From: Baolu Lu baolu.lu@linux.intel.com Sent: Thursday, July 10, 2025 10:15 AM
On 7/9/25 23:29, Dave Hansen wrote:
On 7/8/25 23:28, Lu Baolu wrote:
Modern IOMMUs often cache page table entries to optimize walk
performance,
even for intermediate page table levels. If kernel page table mappings are changed (e.g., by vfree()), but the IOMMU's internal caches retain stale entries, Use-After-Free (UAF) vulnerability condition arises. If these freed page table pages are reallocated for a different purpose, potentially by an attacker, the IOMMU could misinterpret the new data as valid page table entries. This allows the IOMMU to walk into attacker-controlled memory, leading to arbitrary physical memory DMA access or privilege escalation.
The approach here is certainly conservative and simple. It's also not going to cause big problems on systems without fancy IOMMUs.
But I am a _bit_ worried that it's _too_ conservative. The changelog talks about page table page freeing, but the actual code:
@@ -1540,6 +1541,7 @@ void flush_tlb_kernel_range(unsigned long start,
unsigned long end)
kernel_tlb_flush_range(info);
put_flush_tlb_info();
- iommu_sva_invalidate_kva_range(start, end); }
is in a very generic TLB flushing spot that's used for a lot more than just freeing page tables.

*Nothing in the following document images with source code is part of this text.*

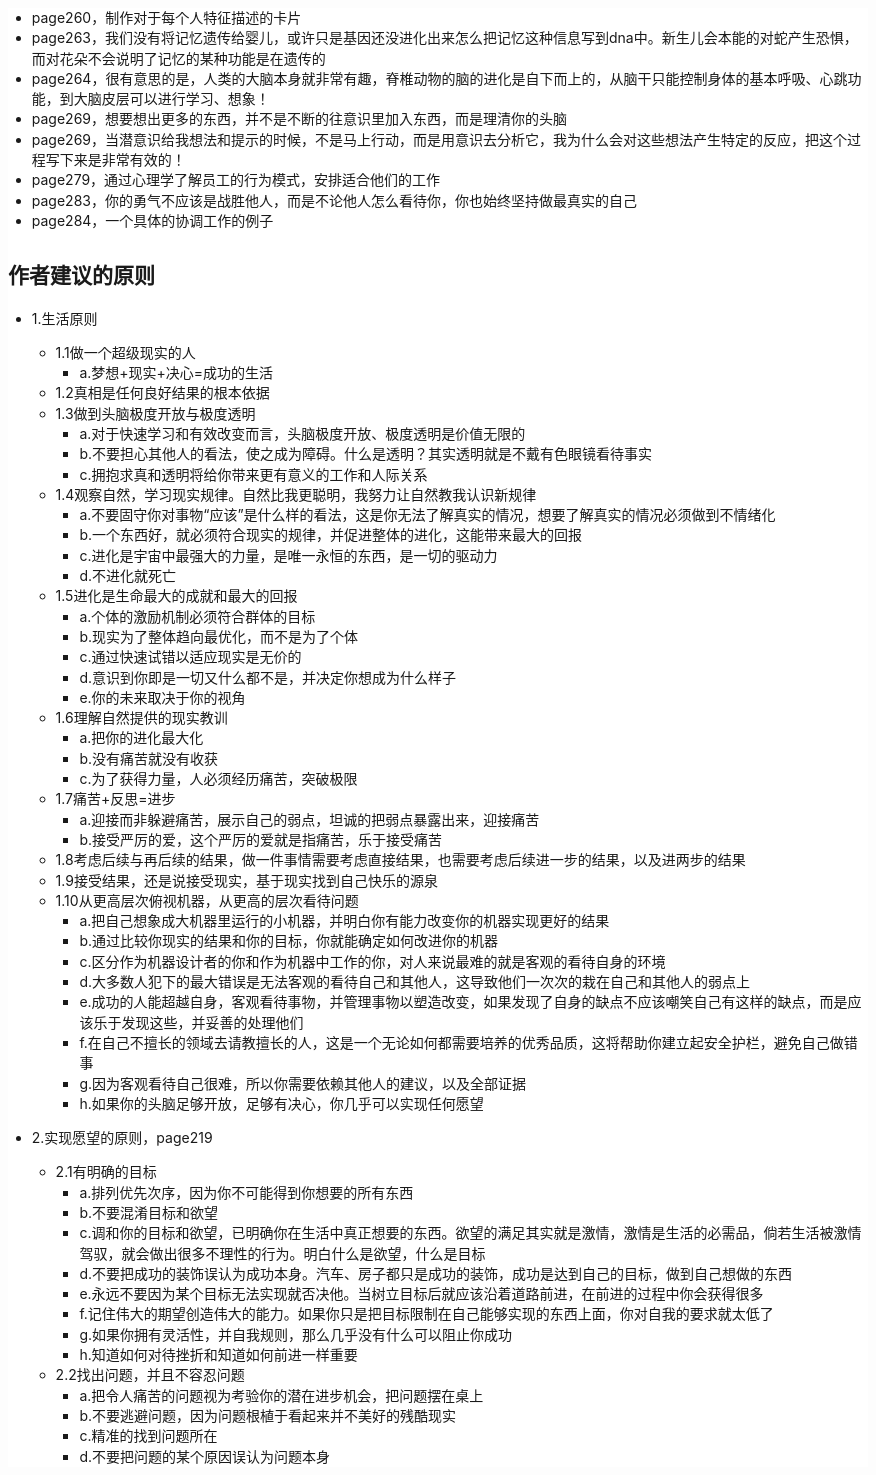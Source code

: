 - page260，制作对于每个人特征描述的卡片
- page263，我们没有将记忆遗传给婴儿，或许只是基因还没进化出来怎么把记忆这种信息写到dna中。新生儿会本能的对蛇产生恐惧，而对花朵不会说明了记忆的某种功能是在遗传的
- page264，很有意思的是，人类的大脑本身就非常有趣，脊椎动物的脑的进化是自下而上的，从脑干只能控制身体的基本呼吸、心跳功能，到大脑皮层可以进行学习、想象！
- page269，想要想出更多的东西，并不是不断的往意识里加入东西，而是理清你的头脑
- page269，当潜意识给我想法和提示的时候，不是马上行动，而是用意识去分析它，我为什么会对这些想法产生特定的反应，把这个过程写下来是非常有效的！
- page279，通过心理学了解员工的行为模式，安排适合他们的工作
- page283，你的勇气不应该是战胜他人，而是不论他人怎么看待你，你也始终坚持做最真实的自己
- page284，一个具体的协调工作的例子

## 作者建议的原则

- 1.生活原则
  - 1.1做一个超级现实的人
    - a.梦想+现实+决心=成功的生活
  - 1.2真相是任何良好结果的根本依据
  - 1.3做到头脑极度开放与极度透明
    - a.对于快速学习和有效改变而言，头脑极度开放、极度透明是价值无限的
    - b.不要担心其他人的看法，使之成为障碍。什么是透明？其实透明就是不戴有色眼镜看待事实
    - c.拥抱求真和透明将给你带来更有意义的工作和人际关系
  - 1.4观察自然，学习现实规律。自然比我更聪明，我努力让自然教我认识新规律
    - a.不要固守你对事物“应该”是什么样的看法，这是你无法了解真实的情况，想要了解真实的情况必须做到不情绪化
    - b.一个东西好，就必须符合现实的规律，并促进整体的进化，这能带来最大的回报
    - c.进化是宇宙中最强大的力量，是唯一永恒的东西，是一切的驱动力
    - d.不进化就死亡
  - 1.5进化是生命最大的成就和最大的回报
    - a.个体的激励机制必须符合群体的目标
    - b.现实为了整体趋向最优化，而不是为了个体
    - c.通过快速试错以适应现实是无价的
    - d.意识到你即是一切又什么都不是，并决定你想成为什么样子
    - e.你的未来取决于你的视角
  - 1.6理解自然提供的现实教训
    - a.把你的进化最大化
    - b.没有痛苦就没有收获
    - c.为了获得力量，人必须经历痛苦，突破极限
  - 1.7痛苦+反思=进步
    - a.迎接而非躲避痛苦，展示自己的弱点，坦诚的把弱点暴露出来，迎接痛苦
    - b.接受严厉的爱，这个严厉的爱就是指痛苦，乐于接受痛苦
  - 1.8考虑后续与再后续的结果，做一件事情需要考虑直接结果，也需要考虑后续进一步的结果，以及进两步的结果
  - 1.9接受结果，还是说接受现实，基于现实找到自己快乐的源泉
  - 1.10从更高层次俯视机器，从更高的层次看待问题
    - a.把自己想象成大机器里运行的小机器，并明白你有能力改变你的机器实现更好的结果
    - b.通过比较你现实的结果和你的目标，你就能确定如何改进你的机器
    - c.区分作为机器设计者的你和作为机器中工作的你，对人来说最难的就是客观的看待自身的环境
    - d.大多数人犯下的最大错误是无法客观的看待自己和其他人，这导致他们一次次的栽在自己和其他人的弱点上
    - e.成功的人能超越自身，客观看待事物，并管理事物以塑造改变，如果发现了自身的缺点不应该嘲笑自己有这样的缺点，而是应该乐于发现这些，并妥善的处理他们
    - f.在自己不擅长的领域去请教擅长的人，这是一个无论如何都需要培养的优秀品质，这将帮助你建立起安全护栏，避免自己做错事
    - g.因为客观看待自己很难，所以你需要依赖其他人的建议，以及全部证据
    - h.如果你的头脑足够开放，足够有决心，你几乎可以实现任何愿望

- 2.实现愿望的原则，page219
  - 2.1有明确的目标
    - a.排列优先次序，因为你不可能得到你想要的所有东西
    - b.不要混淆目标和欲望
    - c.调和你的目标和欲望，已明确你在生活中真正想要的东西。欲望的满足其实就是激情，激情是生活的必需品，倘若生活被激情驾驭，就会做出很多不理性的行为。明白什么是欲望，什么是目标
    - d.不要把成功的装饰误认为成功本身。汽车、房子都只是成功的装饰，成功是达到自己的目标，做到自己想做的东西
    - e.永远不要因为某个目标无法实现就否决他。当树立目标后就应该沿着道路前进，在前进的过程中你会获得很多
    - f.记住伟大的期望创造伟大的能力。如果你只是把目标限制在自己能够实现的东西上面，你对自我的要求就太低了
    - g.如果你拥有灵活性，并自我规则，那么几乎没有什么可以阻止你成功
    - h.知道如何对待挫折和知道如何前进一样重要
  - 2.2找出问题，并且不容忍问题
    - a.把令人痛苦的问题视为考验你的潜在进步机会，把问题摆在桌上
    - b.不要逃避问题，因为问题根植于看起来并不美好的残酷现实
    - c.精准的找到问题所在
    - d.不要把问题的某个原因误认为问题本身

If the problem is truly limited to freeing page tables, it needs to be commented appropriately.
Yeah, good comments. It should not be limited to freeing page tables; freeing page tables is just a real case that we can see in the vmalloc/ vfree paths. Theoretically, whenever a kernel page table update is done and the CPU TLB needs to be flushed, the secondary TLB (i.e., the caches on the IOMMU) should be flushed accordingly. It's assumed that this happens in flush_tlb_kernel_range().
this conservative approach sounds safer - even if we overlooked any threat beyond relying on page table free, doing invalidation in this function is sufficient to mitigate.
but as Dave suggested let's add a comment in above to clarify the motivation of doing so.